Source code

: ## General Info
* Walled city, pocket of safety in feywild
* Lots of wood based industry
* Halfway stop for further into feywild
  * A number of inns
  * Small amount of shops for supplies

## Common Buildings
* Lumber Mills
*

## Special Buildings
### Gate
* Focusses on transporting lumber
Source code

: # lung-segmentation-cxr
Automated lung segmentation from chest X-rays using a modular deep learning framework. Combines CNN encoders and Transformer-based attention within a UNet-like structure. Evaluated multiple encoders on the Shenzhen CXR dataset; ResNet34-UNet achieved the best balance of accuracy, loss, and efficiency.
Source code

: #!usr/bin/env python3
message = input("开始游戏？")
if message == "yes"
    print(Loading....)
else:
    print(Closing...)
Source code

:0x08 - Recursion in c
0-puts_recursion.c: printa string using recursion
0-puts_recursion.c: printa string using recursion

##############################

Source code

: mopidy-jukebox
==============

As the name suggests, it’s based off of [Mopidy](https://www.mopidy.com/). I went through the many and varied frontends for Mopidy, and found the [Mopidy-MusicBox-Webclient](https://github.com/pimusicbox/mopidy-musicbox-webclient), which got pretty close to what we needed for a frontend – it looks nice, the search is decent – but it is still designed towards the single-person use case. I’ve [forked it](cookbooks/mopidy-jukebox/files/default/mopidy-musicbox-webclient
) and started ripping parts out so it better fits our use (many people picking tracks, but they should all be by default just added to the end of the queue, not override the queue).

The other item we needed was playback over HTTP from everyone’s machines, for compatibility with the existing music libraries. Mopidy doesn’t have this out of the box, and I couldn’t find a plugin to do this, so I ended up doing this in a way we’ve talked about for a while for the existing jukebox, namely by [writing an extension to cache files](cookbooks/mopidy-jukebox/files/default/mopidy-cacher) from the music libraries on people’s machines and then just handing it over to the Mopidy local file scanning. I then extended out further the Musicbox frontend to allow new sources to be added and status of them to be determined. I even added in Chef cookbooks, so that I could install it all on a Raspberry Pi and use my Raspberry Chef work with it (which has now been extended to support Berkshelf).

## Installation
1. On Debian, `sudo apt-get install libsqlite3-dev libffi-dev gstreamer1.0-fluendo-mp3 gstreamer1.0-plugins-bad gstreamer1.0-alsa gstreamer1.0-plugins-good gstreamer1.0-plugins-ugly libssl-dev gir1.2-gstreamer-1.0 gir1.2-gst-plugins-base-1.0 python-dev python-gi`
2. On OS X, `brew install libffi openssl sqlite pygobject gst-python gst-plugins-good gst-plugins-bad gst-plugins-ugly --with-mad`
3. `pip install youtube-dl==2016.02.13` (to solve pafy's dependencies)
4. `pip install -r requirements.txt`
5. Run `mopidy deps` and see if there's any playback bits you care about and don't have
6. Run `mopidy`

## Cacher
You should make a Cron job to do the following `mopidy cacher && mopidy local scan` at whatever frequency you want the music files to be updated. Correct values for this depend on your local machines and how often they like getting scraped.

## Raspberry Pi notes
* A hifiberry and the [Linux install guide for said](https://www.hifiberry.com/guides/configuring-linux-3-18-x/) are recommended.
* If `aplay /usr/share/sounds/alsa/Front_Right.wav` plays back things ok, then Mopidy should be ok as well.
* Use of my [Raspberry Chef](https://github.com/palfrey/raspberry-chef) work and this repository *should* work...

##############################

_What to produce_
Count each line above that has the word "good" in it, and write down nothing but the total.

_Written solution_
2